_Work item_
Nothing but the lines from the one containing "programmatically, rather than" through the one containing "Class naming conventions", both included, should be given again, each exactly as written below.

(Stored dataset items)
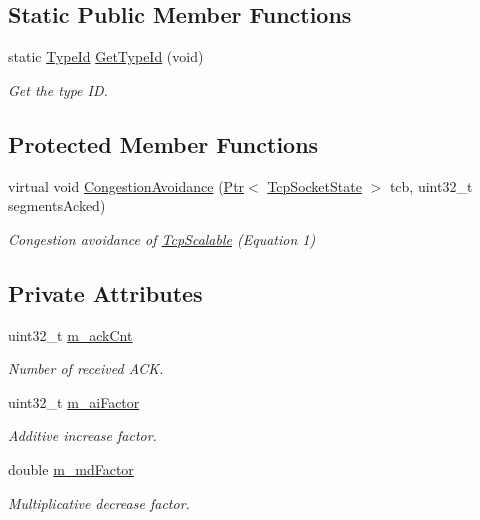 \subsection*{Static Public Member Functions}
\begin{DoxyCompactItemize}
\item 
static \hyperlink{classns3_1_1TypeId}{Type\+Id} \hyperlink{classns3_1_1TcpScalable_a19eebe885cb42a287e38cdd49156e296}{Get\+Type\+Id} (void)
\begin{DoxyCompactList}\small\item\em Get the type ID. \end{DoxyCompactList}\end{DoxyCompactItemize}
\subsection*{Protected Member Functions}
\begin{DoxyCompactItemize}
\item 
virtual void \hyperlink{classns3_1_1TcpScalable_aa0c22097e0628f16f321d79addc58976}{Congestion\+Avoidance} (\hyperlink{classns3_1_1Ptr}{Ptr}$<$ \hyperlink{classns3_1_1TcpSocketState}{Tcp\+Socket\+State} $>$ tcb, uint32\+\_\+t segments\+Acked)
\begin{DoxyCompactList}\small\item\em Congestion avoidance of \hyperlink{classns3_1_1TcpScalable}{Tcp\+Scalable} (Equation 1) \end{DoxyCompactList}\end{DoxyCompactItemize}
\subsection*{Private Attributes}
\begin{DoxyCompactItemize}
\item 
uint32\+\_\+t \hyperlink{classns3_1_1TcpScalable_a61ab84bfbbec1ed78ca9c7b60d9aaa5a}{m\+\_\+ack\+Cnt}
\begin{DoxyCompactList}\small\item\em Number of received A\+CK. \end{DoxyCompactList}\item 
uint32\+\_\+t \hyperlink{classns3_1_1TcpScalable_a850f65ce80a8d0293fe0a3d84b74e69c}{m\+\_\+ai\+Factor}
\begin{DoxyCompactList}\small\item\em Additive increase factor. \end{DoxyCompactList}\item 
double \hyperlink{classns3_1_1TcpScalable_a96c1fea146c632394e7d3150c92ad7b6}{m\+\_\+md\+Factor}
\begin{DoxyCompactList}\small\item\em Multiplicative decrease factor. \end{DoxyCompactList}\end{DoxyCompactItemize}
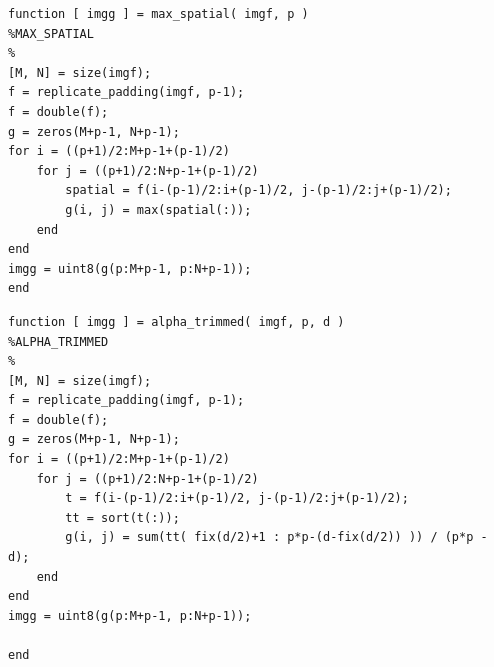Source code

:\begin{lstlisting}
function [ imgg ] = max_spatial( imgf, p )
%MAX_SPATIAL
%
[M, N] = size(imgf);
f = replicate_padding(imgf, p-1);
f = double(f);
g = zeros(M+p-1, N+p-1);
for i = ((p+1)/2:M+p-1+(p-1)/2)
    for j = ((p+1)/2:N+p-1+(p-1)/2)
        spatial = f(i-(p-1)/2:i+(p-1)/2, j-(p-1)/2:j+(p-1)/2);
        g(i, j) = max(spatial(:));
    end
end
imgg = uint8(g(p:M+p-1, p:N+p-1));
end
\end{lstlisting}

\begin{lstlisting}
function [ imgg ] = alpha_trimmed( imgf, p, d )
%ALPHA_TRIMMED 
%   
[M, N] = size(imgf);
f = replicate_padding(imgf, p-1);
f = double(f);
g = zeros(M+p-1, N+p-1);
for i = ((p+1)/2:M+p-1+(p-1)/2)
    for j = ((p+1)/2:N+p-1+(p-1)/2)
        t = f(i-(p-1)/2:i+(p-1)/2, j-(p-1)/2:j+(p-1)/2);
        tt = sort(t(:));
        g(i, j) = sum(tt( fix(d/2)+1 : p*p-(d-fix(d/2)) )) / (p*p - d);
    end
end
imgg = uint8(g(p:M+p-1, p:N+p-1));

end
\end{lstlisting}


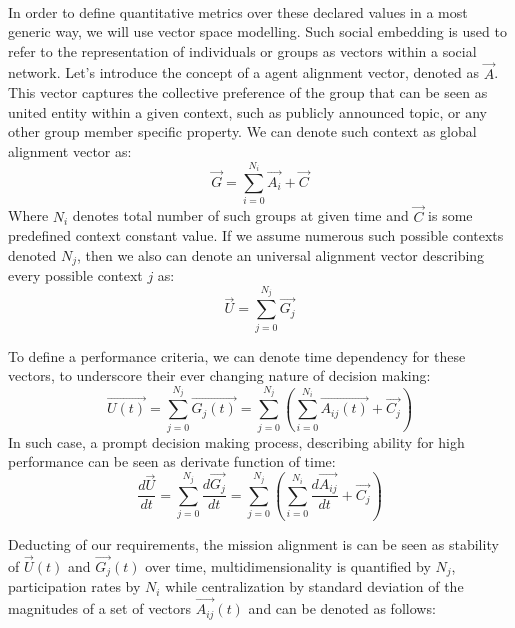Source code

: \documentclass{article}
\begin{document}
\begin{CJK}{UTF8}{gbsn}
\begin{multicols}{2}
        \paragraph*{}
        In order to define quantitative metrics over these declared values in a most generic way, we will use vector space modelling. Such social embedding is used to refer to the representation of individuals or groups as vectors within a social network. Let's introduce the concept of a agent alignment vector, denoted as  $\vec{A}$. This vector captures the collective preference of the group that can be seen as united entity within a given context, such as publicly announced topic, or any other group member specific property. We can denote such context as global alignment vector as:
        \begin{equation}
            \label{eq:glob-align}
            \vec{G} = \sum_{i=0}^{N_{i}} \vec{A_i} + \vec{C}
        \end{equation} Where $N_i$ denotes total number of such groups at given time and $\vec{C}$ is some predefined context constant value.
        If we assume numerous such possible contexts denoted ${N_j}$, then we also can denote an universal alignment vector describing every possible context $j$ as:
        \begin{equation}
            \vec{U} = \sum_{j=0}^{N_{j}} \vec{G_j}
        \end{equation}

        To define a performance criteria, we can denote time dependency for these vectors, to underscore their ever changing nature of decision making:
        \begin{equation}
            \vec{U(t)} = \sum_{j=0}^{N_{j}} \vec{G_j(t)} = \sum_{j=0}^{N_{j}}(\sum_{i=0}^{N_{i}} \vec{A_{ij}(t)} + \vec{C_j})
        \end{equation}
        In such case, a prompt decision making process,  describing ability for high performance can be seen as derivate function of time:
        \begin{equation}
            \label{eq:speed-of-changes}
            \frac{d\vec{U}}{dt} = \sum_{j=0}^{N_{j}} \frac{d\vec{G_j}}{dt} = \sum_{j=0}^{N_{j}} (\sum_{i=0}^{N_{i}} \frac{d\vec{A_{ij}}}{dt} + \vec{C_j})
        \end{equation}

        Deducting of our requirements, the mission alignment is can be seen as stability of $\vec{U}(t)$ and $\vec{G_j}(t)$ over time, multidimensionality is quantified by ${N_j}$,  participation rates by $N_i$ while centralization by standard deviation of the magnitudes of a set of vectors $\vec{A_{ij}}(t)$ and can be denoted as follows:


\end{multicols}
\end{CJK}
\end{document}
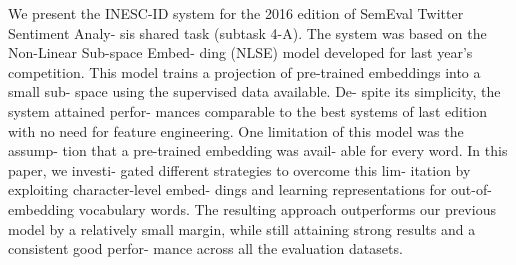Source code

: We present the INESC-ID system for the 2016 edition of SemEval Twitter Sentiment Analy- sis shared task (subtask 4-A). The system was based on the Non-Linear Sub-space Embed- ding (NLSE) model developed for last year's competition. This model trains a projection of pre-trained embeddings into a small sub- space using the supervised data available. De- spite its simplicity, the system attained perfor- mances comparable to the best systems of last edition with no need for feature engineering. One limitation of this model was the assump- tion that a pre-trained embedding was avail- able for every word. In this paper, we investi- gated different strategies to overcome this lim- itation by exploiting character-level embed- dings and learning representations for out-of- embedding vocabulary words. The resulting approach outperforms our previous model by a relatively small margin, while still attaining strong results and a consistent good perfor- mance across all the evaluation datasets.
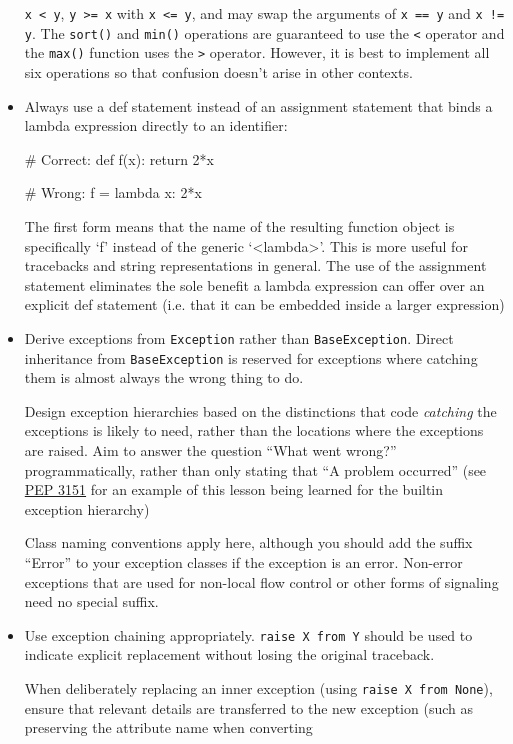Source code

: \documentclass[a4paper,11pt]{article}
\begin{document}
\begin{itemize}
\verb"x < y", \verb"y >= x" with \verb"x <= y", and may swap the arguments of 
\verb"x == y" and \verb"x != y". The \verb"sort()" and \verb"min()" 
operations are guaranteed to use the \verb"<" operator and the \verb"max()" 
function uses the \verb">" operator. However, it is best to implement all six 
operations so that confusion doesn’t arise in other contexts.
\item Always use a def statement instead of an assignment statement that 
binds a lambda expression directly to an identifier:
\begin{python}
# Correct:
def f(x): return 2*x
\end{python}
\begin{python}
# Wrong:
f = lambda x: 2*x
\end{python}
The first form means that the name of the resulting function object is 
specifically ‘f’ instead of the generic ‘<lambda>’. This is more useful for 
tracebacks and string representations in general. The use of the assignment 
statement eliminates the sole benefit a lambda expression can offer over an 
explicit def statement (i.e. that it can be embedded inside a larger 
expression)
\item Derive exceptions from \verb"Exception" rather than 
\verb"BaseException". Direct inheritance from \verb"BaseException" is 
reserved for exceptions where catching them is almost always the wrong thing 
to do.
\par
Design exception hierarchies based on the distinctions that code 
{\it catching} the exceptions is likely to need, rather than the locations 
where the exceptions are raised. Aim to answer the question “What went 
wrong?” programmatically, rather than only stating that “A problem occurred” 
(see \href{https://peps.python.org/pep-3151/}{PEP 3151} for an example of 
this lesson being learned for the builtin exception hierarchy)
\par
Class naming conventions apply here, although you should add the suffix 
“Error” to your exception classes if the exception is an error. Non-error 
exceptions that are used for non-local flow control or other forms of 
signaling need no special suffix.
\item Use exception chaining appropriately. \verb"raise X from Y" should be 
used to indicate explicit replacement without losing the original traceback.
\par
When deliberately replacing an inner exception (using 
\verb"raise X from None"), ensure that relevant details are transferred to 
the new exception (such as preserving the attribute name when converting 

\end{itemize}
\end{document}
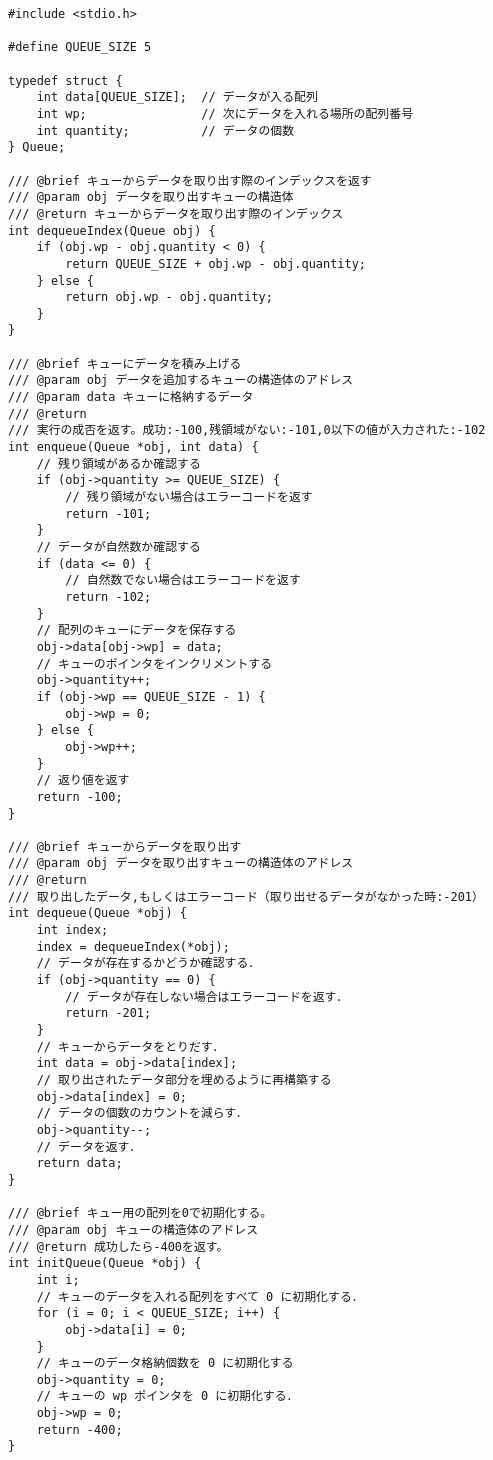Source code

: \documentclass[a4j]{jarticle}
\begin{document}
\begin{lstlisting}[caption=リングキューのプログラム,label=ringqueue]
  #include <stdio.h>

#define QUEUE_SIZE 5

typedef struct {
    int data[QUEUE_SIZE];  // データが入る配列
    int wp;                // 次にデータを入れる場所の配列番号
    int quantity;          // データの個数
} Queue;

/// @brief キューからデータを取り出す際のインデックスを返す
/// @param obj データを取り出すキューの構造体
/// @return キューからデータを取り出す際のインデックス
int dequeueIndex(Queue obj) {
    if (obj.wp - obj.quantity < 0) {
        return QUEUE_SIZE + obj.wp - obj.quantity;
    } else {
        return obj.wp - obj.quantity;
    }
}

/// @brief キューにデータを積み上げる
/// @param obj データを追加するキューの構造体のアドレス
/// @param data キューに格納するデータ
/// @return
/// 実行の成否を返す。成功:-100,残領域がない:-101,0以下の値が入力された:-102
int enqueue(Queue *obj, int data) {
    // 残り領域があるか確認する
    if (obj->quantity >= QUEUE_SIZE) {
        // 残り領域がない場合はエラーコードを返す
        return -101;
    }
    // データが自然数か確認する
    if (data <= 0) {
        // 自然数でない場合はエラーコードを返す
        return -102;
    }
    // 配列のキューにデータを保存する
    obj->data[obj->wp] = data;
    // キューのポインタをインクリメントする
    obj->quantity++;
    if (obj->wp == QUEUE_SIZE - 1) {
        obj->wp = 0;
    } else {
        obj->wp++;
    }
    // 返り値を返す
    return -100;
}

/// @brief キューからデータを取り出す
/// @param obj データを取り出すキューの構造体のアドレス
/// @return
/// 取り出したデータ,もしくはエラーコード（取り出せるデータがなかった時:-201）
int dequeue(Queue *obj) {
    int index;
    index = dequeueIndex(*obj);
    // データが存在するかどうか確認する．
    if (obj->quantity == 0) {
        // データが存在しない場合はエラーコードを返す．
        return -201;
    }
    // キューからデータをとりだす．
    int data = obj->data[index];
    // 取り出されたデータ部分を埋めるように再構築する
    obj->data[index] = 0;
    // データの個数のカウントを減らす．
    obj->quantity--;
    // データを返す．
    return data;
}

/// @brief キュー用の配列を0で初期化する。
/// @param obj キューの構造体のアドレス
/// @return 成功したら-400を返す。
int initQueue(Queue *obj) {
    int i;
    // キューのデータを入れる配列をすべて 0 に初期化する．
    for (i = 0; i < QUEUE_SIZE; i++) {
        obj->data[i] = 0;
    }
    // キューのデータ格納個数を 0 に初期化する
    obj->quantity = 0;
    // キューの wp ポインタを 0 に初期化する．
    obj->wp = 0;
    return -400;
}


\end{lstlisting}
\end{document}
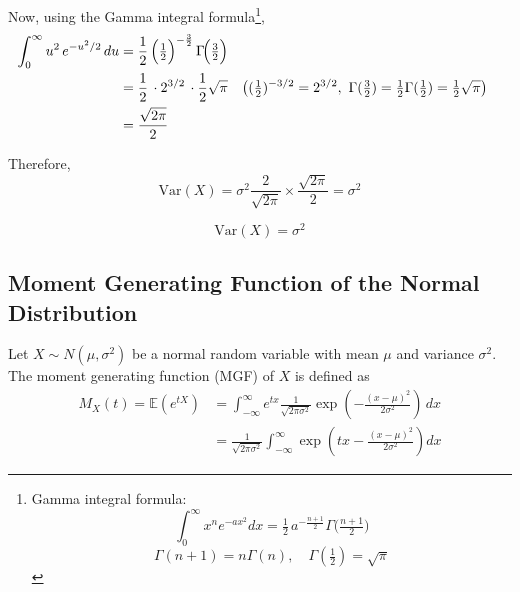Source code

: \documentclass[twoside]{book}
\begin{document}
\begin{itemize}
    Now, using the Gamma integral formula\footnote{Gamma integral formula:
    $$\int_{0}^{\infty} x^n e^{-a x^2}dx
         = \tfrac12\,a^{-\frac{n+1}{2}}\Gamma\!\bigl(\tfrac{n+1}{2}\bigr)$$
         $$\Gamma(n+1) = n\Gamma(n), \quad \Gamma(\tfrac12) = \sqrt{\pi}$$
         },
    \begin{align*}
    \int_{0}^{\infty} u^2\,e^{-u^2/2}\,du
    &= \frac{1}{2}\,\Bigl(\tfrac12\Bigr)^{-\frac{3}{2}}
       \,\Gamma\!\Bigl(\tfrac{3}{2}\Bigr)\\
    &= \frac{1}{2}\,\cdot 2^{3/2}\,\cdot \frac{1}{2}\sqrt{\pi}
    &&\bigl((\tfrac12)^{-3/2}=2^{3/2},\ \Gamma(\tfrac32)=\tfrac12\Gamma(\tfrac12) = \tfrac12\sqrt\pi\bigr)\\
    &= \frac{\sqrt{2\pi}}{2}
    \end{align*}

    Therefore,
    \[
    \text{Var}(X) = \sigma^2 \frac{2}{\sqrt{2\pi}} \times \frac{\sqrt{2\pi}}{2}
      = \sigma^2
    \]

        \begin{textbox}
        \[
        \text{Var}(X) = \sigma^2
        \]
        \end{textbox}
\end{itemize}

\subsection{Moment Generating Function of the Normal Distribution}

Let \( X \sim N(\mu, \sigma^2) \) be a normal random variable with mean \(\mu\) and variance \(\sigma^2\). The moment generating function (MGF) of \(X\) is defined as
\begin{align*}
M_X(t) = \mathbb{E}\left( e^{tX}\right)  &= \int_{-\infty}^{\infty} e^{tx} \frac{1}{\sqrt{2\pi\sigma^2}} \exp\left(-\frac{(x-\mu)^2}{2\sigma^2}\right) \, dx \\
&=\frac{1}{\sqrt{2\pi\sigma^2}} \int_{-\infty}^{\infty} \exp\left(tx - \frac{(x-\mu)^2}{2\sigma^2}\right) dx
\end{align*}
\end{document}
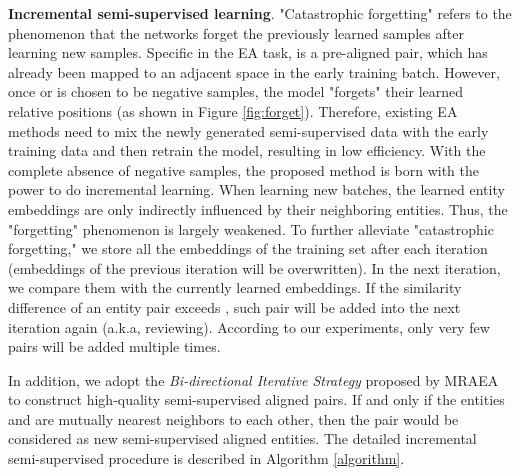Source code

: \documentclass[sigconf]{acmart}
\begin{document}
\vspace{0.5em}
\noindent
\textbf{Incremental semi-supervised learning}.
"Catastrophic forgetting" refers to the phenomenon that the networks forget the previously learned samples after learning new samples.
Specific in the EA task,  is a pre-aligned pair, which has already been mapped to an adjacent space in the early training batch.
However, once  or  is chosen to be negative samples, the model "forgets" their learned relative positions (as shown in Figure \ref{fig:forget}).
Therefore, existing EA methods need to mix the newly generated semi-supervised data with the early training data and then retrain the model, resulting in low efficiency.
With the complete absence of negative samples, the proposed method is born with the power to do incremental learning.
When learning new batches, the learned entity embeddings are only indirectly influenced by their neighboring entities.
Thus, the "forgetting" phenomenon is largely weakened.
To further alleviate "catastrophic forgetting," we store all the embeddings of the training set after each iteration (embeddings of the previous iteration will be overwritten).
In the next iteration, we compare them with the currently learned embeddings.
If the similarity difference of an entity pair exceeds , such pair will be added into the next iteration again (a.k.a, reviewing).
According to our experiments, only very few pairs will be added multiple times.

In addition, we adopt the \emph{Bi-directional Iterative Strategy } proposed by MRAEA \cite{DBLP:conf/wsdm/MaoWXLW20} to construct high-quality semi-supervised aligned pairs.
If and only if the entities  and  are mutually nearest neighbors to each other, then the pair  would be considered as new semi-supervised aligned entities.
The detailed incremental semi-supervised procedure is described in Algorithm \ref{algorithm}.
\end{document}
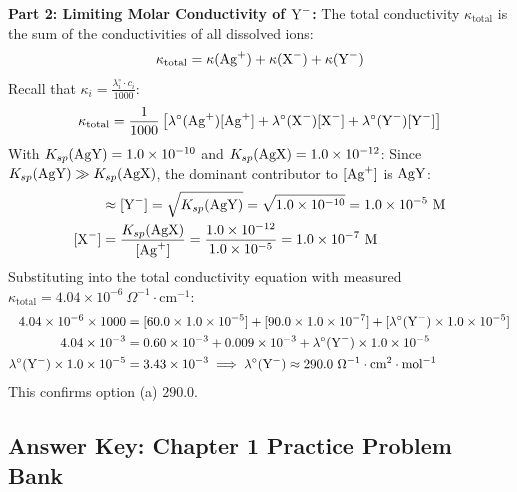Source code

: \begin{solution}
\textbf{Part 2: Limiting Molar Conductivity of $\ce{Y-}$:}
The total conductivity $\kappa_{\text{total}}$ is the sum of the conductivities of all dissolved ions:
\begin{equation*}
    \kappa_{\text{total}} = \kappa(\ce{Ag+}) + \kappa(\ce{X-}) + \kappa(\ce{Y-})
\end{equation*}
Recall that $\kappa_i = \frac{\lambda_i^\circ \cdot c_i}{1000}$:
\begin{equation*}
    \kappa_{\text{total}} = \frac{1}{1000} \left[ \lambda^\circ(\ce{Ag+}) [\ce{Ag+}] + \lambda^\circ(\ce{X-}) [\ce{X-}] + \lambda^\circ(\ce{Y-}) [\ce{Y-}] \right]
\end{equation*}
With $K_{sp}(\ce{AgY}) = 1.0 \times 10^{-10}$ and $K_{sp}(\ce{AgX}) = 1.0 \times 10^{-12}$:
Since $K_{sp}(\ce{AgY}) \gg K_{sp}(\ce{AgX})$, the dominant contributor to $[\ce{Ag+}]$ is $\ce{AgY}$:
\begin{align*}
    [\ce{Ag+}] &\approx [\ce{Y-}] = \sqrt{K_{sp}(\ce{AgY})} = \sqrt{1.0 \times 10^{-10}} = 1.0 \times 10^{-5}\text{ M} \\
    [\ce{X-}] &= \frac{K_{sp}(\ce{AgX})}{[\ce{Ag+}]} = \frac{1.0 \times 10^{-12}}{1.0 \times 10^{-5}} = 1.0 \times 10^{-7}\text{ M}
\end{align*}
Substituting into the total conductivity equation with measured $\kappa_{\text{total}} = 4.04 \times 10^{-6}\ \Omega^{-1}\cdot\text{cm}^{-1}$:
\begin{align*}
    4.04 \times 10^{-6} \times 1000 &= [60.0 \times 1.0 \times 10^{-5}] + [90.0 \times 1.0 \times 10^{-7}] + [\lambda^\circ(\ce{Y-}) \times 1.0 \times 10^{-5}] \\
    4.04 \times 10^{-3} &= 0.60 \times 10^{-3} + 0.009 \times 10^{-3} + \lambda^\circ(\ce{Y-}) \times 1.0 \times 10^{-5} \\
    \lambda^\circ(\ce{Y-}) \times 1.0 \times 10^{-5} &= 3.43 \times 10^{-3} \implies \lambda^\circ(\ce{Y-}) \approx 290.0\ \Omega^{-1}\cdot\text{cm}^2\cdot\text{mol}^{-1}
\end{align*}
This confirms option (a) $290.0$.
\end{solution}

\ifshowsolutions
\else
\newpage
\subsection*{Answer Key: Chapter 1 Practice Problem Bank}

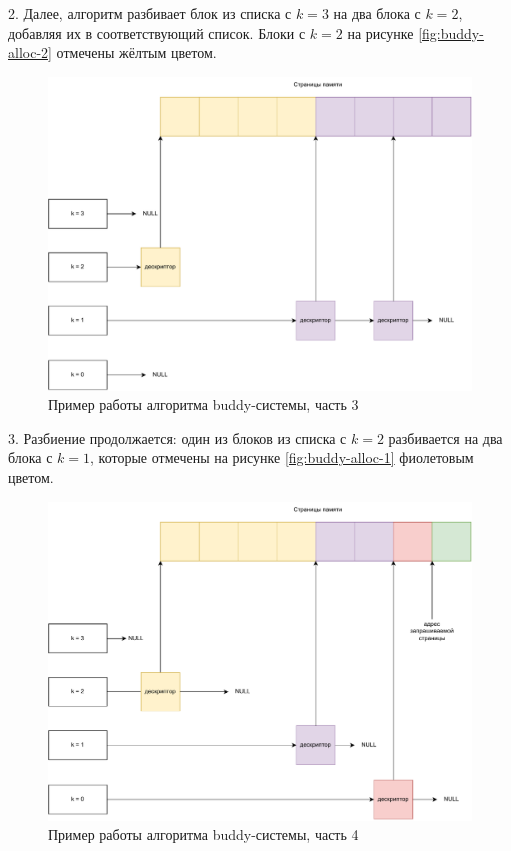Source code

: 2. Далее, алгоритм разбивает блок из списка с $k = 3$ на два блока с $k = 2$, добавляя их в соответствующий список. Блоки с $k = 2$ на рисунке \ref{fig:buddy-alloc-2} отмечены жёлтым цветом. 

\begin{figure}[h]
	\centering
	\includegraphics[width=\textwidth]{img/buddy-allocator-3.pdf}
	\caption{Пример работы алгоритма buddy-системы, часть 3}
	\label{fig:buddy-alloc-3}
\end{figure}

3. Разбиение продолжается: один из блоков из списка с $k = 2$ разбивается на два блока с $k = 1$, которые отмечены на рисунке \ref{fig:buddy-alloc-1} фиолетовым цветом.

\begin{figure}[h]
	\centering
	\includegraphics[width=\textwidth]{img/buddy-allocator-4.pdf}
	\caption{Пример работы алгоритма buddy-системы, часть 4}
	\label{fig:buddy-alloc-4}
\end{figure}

_Task output_
wrong?” programmatically, rather than only stating that “A problem occurred” 
(see \href{https://peps.python.org/pep-3151/}{PEP 3151} for an example of 
this lesson being learned for the builtin exception hierarchy)
\par
Class naming conventions apply here, although you should add the suffix 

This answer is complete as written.